In one sense, Kirk Cousins' ninth NFL season finds the quarterback with the stability he's long sought and often lacked in his career.
He's set to take home more cash ($40 million) than any quarterback in the NFL in 2020, thanks to a new deal that rewarded him with a $30 million signing bonus in exchange for a lower cap number.
He will spend another season working with Gary Kubiak, the architect of the offense that Cousins directed during a career year in 2019. And he'll direct an attack that's spent two first-round and two second-round draft picks on accoutrements for the quarterback since he walked in the door.
But like one of those photos of a famous landmark taken from an unusual angle, Cousins' moment of prominence isn't as simple as it would seem.
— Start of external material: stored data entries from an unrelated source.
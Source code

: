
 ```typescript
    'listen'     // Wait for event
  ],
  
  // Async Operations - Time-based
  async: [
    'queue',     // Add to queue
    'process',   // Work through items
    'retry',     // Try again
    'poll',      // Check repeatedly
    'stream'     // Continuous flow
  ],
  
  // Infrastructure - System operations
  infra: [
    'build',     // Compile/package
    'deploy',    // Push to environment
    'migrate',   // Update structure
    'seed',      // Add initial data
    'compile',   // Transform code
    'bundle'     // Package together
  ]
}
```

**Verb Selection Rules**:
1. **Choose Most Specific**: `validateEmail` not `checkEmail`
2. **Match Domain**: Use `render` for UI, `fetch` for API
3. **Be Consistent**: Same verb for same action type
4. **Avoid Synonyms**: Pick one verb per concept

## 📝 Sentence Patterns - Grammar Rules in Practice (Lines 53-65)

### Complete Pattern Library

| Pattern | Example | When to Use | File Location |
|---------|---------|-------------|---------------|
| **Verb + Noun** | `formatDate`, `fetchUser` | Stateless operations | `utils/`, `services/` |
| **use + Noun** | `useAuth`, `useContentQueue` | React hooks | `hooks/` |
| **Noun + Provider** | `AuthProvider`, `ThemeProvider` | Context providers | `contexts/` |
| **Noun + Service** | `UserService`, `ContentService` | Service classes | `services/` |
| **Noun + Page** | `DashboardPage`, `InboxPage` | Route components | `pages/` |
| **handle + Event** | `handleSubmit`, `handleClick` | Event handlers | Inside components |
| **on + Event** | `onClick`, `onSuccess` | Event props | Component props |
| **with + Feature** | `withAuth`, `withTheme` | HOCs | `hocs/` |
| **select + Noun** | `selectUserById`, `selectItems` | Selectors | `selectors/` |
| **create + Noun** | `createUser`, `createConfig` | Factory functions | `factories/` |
As the quarterback pointed out Friday, Kubiak — who shifted from offensive adviser to coordinator when the Browns hired Kevin Stefanski — will be his fifth play-caller in as many years. Receiver Justin Jefferson arrived with the first-round pick the Vikings got in exchange for Stefon Diggs, whose eagerness to play elsewhere was "not a mystery," Cousins said this spring. And the coronavirus pandemic means the quarterback still hadn't logged a full-team practice snap with his new receivers and linemen as of Friday, 37 days before the season opener against Green Bay.
Heading into Year 9, Cousins has realized he needs to be as much a source of stability as he is a beneficiary of it.
"Turnover is kind of the normal part of this league," he said in a videoconference Friday. "It's rare to have continuity, but you appreciate it when you get it. With a little bit less work this offseason, going into my ninth year, I probably am not as concerned about that, but my concern is more on young offensive linemen, our draft picks at positions we know we're going to need to be counting on. I've got to help get them along, get them caught up to speed, and that's as much my job, potentially, as it is for the coach or the player themself."
Cousins sneaked in a few days of work with Jefferson and some of his other teammates in Minnesota this offseason, wrapping up just before a summer spike in COVID-19 cases led the NFL Players Association to curtail private workouts.